%%

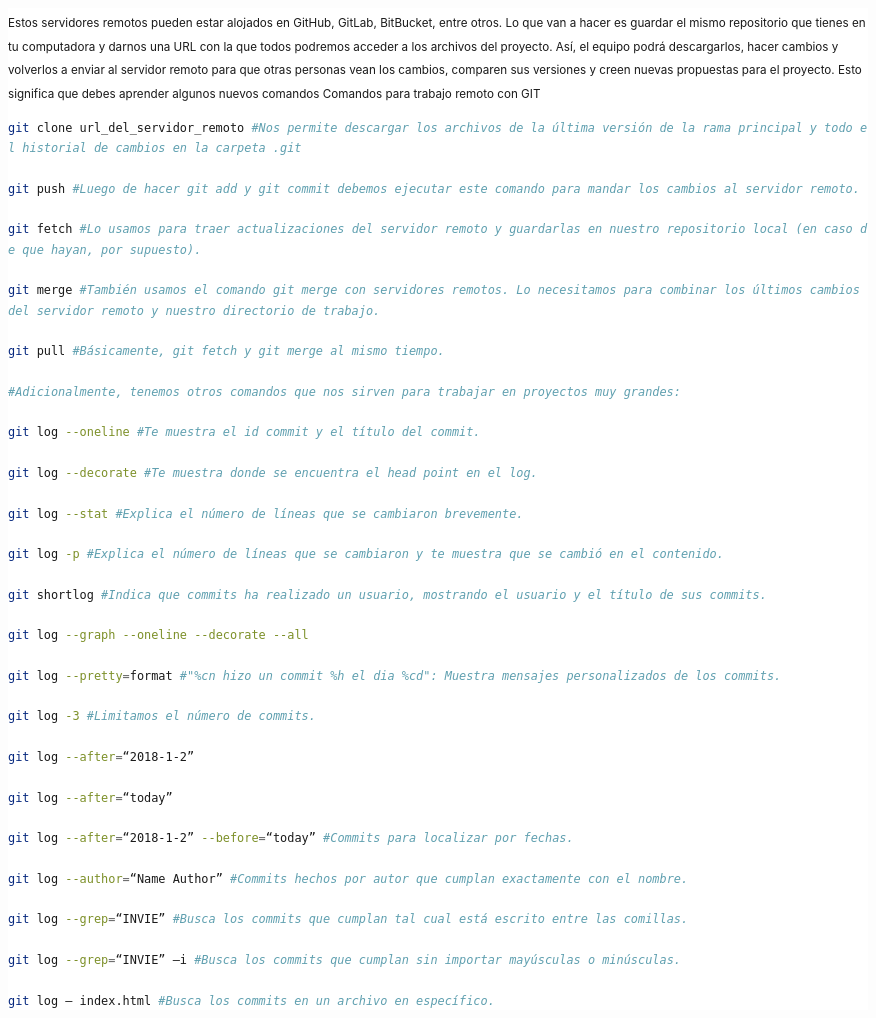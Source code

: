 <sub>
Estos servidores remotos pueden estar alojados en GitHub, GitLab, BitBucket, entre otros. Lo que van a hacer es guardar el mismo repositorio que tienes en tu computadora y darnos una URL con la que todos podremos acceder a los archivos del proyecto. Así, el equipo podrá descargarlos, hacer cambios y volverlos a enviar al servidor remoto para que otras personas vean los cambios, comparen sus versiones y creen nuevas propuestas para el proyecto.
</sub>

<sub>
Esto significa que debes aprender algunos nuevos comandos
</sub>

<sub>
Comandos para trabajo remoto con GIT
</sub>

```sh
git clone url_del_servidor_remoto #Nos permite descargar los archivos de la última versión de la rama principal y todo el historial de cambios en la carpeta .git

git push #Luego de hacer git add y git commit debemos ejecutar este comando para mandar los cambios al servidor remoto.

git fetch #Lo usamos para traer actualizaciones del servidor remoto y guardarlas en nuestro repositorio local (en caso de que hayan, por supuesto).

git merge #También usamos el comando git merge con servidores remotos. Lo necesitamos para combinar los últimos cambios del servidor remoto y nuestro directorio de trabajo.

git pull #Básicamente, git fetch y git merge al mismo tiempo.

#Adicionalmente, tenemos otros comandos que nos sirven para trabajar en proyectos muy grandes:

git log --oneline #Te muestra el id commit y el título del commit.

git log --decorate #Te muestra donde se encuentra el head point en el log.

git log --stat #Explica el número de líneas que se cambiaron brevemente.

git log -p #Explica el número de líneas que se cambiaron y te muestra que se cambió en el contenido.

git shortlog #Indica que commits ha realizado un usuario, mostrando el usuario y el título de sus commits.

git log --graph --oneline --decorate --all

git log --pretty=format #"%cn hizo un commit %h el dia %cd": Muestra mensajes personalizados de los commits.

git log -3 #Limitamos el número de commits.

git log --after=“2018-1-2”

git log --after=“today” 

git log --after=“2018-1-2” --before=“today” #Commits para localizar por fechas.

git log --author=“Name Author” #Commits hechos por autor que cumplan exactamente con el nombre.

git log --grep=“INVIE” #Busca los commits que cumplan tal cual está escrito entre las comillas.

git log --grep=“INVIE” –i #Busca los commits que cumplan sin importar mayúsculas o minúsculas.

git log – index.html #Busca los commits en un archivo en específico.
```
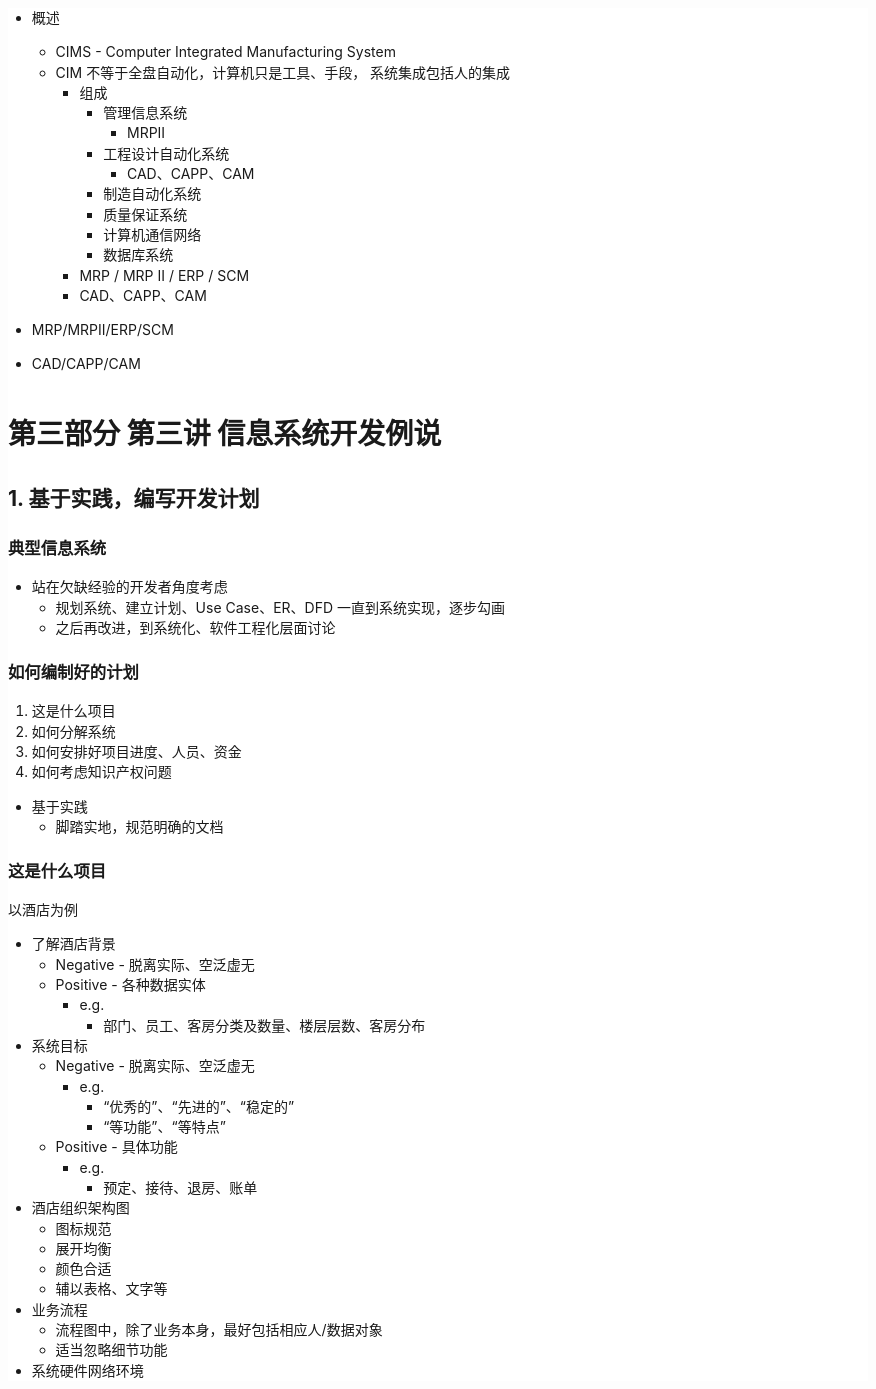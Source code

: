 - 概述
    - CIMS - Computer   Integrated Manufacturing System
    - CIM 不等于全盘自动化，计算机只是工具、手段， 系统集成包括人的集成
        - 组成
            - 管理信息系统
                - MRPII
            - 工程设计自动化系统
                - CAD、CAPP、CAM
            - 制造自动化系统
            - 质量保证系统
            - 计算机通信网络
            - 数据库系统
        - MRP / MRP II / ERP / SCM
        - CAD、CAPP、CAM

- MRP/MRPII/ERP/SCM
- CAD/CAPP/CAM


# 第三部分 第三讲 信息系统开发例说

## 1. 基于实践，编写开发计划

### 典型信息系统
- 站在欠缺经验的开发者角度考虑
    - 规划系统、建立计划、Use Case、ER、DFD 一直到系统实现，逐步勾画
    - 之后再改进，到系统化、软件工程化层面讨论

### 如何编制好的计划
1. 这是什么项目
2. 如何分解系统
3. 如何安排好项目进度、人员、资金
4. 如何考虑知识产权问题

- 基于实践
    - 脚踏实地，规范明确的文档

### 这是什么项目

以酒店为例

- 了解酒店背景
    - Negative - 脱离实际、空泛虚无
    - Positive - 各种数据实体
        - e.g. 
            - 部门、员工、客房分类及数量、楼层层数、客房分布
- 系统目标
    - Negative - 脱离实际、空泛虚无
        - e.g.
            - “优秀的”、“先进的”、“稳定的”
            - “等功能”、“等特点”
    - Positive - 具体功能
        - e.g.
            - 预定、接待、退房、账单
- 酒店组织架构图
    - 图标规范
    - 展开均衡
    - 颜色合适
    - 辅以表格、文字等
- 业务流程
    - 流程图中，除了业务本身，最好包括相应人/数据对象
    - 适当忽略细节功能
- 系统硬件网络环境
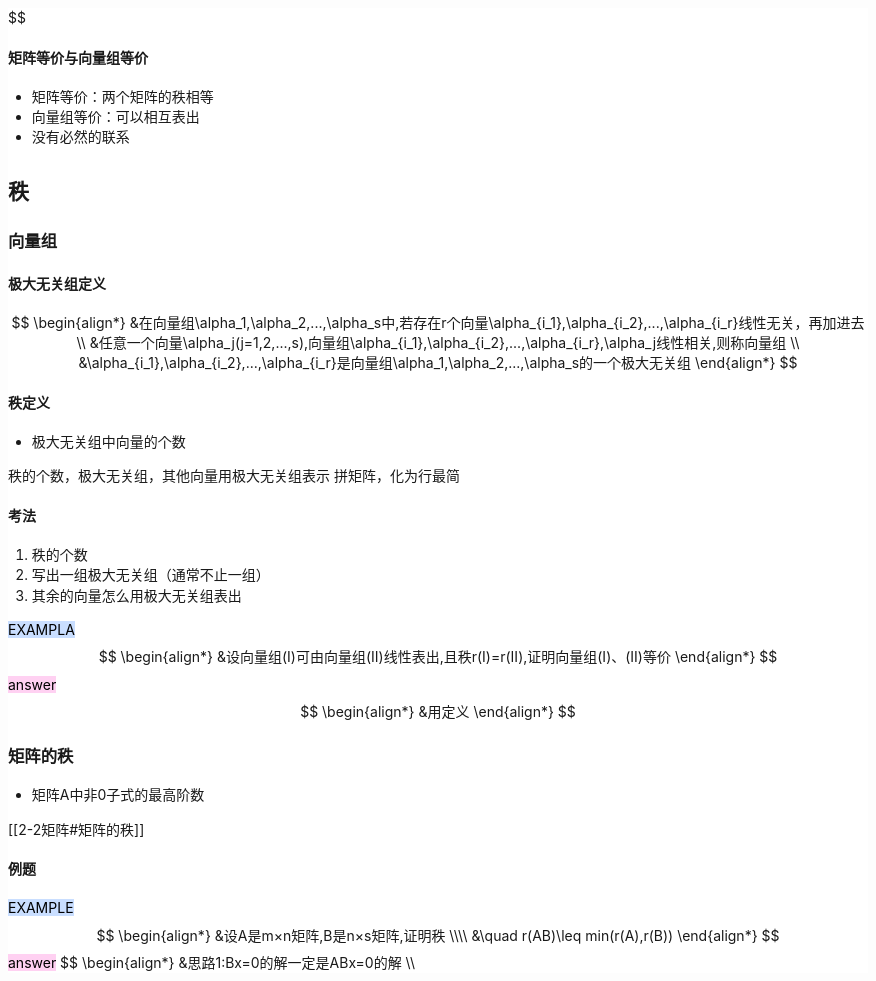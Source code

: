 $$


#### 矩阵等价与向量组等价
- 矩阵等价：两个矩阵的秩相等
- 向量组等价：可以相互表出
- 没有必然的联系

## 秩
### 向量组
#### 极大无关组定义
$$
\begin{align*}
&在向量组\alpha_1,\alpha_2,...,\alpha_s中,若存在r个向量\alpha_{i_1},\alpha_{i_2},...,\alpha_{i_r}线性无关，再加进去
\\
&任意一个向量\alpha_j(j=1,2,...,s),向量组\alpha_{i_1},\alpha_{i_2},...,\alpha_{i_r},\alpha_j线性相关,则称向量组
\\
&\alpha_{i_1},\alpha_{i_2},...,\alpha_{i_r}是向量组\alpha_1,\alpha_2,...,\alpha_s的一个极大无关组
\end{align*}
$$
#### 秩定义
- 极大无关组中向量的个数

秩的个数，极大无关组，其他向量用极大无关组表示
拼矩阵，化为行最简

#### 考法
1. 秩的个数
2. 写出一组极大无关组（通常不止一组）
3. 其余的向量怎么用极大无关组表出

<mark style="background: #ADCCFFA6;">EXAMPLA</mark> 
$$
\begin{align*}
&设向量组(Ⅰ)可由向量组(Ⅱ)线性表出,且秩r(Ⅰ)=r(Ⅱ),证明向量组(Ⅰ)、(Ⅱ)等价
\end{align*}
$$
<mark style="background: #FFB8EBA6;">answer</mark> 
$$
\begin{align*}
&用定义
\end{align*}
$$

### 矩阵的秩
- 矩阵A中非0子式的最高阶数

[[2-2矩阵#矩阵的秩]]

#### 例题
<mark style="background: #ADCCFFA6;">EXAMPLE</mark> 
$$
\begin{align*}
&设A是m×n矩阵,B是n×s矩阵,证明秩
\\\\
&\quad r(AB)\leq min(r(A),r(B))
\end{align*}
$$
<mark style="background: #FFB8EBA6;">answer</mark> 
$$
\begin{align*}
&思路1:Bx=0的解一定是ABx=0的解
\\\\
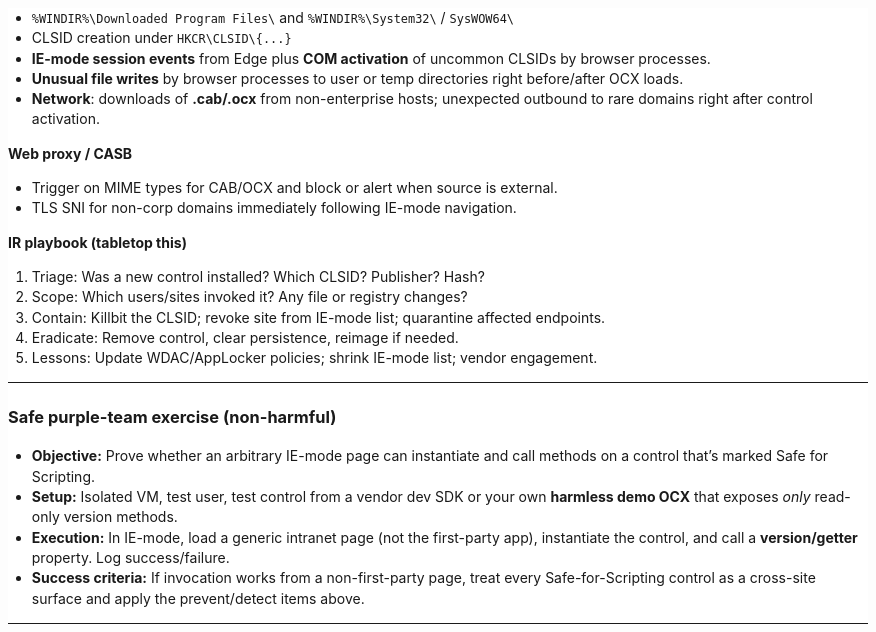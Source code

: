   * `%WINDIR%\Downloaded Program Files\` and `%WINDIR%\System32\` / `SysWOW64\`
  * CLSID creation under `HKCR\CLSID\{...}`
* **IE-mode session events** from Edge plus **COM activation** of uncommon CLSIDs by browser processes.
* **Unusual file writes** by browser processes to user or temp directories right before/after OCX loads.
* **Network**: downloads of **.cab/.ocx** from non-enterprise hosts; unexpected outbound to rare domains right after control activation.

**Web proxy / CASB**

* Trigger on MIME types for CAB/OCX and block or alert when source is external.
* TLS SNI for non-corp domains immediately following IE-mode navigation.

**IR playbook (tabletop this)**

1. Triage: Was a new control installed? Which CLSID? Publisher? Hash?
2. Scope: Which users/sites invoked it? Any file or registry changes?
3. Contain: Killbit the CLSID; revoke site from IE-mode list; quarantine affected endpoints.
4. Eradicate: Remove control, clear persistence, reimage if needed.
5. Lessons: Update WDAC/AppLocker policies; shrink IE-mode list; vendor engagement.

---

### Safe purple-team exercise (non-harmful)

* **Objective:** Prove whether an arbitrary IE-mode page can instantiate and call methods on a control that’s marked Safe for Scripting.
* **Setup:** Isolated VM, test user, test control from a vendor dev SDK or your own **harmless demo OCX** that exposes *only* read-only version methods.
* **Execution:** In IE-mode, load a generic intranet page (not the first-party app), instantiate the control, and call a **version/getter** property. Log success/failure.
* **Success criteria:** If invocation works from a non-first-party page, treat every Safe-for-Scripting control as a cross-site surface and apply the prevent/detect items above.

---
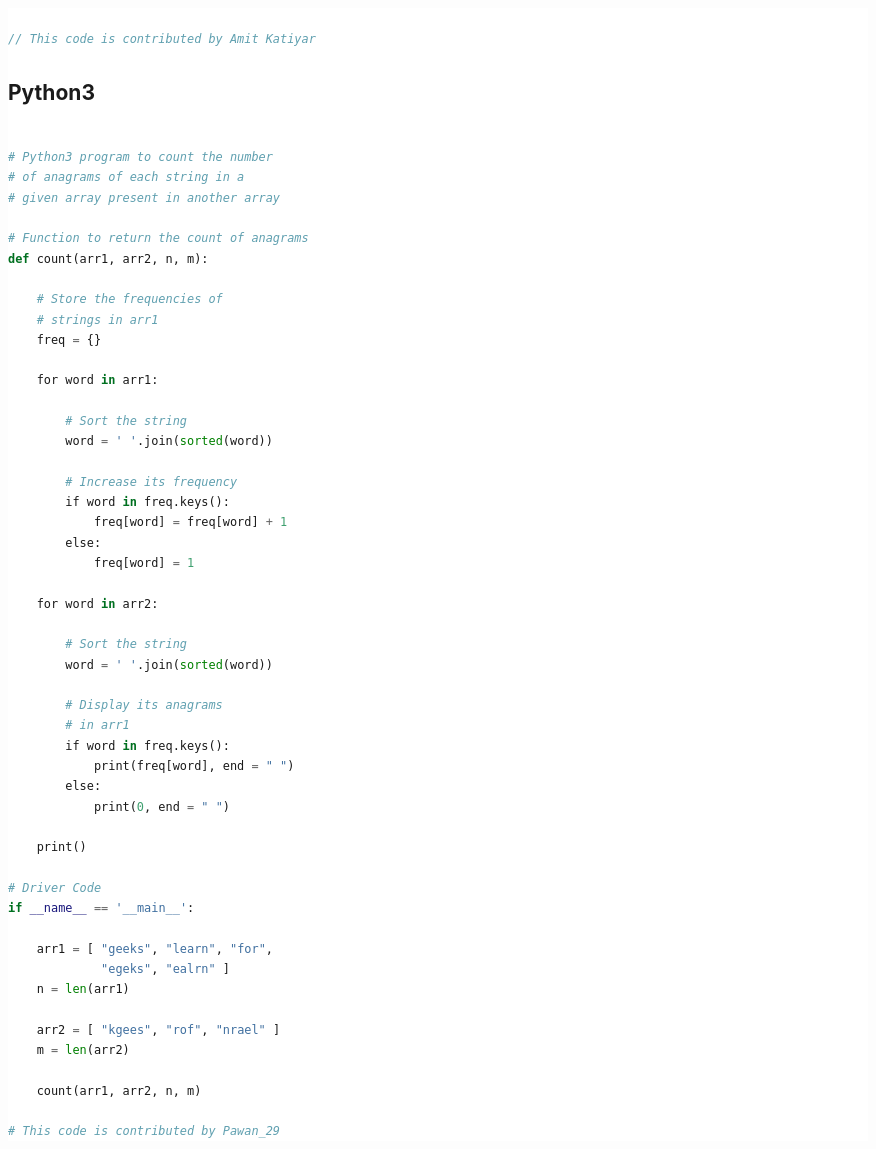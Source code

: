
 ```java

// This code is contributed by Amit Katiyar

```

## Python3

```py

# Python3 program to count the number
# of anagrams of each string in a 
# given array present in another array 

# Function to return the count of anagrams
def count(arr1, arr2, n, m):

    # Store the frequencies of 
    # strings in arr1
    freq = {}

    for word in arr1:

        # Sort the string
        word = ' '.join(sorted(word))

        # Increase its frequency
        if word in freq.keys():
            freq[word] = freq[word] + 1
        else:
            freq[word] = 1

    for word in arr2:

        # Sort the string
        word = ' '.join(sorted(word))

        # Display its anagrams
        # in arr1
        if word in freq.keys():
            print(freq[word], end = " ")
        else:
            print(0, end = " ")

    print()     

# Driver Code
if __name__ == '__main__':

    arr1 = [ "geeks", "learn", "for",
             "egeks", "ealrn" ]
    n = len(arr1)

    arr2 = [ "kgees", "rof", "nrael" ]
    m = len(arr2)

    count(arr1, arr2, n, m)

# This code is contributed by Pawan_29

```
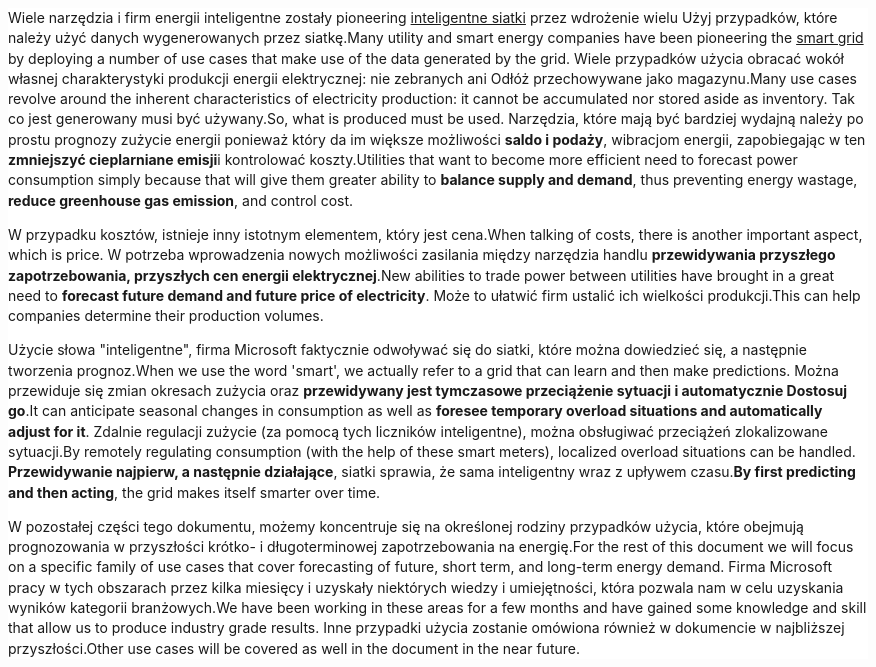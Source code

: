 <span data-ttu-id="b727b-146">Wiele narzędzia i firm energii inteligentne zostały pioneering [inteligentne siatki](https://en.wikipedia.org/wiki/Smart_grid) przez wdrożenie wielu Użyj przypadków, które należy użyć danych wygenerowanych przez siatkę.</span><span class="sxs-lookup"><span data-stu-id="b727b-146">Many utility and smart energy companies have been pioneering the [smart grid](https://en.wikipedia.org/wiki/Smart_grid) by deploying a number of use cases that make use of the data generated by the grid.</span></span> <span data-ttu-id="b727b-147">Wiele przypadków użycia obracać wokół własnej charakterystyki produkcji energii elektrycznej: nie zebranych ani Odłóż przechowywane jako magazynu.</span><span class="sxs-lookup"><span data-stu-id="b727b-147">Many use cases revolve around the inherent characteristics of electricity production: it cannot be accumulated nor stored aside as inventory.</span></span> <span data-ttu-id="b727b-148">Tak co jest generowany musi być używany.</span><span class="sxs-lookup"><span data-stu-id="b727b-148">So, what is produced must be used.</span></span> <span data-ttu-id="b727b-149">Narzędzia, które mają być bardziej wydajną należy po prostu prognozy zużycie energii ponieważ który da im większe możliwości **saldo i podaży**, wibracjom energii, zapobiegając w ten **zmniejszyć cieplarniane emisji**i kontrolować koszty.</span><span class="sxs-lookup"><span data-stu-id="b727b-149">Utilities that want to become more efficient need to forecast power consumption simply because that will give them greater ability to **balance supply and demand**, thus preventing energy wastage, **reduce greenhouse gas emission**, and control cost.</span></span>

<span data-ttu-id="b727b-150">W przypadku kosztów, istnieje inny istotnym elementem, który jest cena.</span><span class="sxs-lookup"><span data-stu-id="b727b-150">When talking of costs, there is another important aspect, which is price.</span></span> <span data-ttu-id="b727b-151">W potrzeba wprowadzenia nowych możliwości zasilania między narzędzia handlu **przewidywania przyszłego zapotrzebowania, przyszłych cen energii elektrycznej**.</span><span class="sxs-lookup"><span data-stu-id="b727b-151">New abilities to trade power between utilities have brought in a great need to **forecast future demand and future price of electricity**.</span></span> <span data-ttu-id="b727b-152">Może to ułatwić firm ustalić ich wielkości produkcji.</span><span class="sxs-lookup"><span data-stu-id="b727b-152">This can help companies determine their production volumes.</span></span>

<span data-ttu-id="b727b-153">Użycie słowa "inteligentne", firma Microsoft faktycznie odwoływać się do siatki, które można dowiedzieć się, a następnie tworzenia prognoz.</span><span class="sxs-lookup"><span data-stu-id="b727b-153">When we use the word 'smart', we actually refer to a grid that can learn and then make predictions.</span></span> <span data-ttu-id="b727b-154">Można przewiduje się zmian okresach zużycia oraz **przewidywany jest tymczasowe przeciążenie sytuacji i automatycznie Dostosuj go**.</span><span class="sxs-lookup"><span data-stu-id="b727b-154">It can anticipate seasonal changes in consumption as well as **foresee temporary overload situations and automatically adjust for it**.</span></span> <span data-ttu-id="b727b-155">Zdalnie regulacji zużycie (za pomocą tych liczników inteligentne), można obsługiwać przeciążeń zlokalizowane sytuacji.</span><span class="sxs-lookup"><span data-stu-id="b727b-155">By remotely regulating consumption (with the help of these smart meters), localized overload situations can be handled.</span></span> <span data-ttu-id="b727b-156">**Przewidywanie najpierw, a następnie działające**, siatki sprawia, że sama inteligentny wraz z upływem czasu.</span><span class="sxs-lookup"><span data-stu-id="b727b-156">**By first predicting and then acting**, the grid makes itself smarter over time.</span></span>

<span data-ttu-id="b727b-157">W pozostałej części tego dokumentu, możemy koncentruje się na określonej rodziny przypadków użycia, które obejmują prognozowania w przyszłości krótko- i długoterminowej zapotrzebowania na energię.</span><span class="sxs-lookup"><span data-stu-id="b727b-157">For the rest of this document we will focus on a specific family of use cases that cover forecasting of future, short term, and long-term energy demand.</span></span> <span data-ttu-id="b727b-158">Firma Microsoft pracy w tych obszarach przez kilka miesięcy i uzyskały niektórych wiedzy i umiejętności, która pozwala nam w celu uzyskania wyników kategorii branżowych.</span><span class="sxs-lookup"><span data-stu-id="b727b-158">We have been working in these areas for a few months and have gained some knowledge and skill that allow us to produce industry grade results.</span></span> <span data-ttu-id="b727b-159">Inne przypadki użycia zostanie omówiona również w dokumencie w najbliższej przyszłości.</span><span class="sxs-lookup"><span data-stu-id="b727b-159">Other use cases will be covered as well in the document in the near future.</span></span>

%%

__Aim of the exercise__
Scan the entries above for the word "merge". Report the lines that hold it.

__The answer__
git merge #También usamos el comando git merge con servidores remotos. Lo necesitamos para combinar los últimos cambios del servidor remoto y nuestro directorio de trabajo.
git pull #Básicamente, git fetch y git merge al mismo tiempo.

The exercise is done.